What are Regular Expressions?

In JavaScript, a regular expression object

  • is an instance of RegExp() constructor function, and

  • represents a sequence of characters constituting a pattern that can be used to match a sequence or multiple sequences of characters in strings.

RegExp Constructor

In JavaScript to initialize a regular expression object a literal syntax (//) or a constructor initialization syntax (new) can be used .

const foo = /oach/

'Roach'.match(foo) // => ['oach', index: 1, input: 'Roach', groups: undefined]
'Kelpie'.match(foo) // => null

const bar = new RegExp('ike')

'Mike'.match(bar) // => ['ike', index: 1, input: 'Mike', groups: undefined]
'Leo'.match(bar) // => null

foo.constructor // => ƒ RegExp() { [native code] }
bar.constructor // => ƒ RegExp() { [native code] }

Regular expressions initialized with the literal syntax are compiled at script load but regular expressions initialized with the constructor syntax are compiled at runtime.

Regular Expression Pattern Syntax

Regular expression patterns include:

  • simple alphanumeric characters - matched outright (e.g. michael),

  • special characters - allowing for matching a group of simple characters (e.g. digits \d, alphanumerics \w, spaces \s), a combination of characters (e.g. matching one or more of a a+), etc.

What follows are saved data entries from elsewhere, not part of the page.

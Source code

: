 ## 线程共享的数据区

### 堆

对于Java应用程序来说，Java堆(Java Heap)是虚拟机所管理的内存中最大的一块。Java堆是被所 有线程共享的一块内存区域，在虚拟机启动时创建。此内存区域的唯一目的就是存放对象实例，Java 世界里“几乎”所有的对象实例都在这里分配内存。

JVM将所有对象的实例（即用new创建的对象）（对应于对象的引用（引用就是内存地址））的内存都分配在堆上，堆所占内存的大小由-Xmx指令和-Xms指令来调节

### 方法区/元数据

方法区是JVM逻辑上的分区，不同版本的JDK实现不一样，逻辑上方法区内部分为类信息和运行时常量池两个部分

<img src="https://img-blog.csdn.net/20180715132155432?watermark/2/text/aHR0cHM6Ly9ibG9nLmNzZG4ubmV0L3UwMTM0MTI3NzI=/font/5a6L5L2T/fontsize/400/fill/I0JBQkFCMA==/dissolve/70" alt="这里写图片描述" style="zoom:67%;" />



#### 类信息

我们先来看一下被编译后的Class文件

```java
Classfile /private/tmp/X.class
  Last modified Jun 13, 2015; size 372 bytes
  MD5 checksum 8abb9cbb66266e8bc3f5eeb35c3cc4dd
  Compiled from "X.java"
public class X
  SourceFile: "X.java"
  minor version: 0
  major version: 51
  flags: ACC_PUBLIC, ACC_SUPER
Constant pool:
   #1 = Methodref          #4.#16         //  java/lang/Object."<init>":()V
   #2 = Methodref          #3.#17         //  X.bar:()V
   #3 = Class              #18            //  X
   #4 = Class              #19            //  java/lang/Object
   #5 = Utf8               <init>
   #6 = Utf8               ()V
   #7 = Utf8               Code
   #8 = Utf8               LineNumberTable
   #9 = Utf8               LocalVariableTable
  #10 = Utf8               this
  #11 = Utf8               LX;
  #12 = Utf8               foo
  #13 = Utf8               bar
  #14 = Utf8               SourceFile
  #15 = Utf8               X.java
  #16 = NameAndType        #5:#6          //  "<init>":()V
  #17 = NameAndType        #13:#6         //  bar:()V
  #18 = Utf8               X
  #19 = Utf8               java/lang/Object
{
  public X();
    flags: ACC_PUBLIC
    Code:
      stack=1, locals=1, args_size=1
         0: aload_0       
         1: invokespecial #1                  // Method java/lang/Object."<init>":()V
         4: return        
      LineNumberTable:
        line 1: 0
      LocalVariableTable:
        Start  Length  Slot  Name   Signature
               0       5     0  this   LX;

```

Special characters can be escaped with \ to be used outright.

Special Characters

Special characters are used for:

  • matching any characters using the dot character (.),

  • matching types of characters - digits (\d), non-digits (\D), alphanumerics \w, non-alphanumerics (\W), spaces \s, non-spaces (\S), etc.,

  • indicating specific match locations - e.g. the beginning of a string (^), the end of a string ($), before a specific pattern (foo(?=bar)), etc.

  • matching logical disjunctions - either foo or bar or both (foo|bar) , any of a, b or c ([abc] or [a-c])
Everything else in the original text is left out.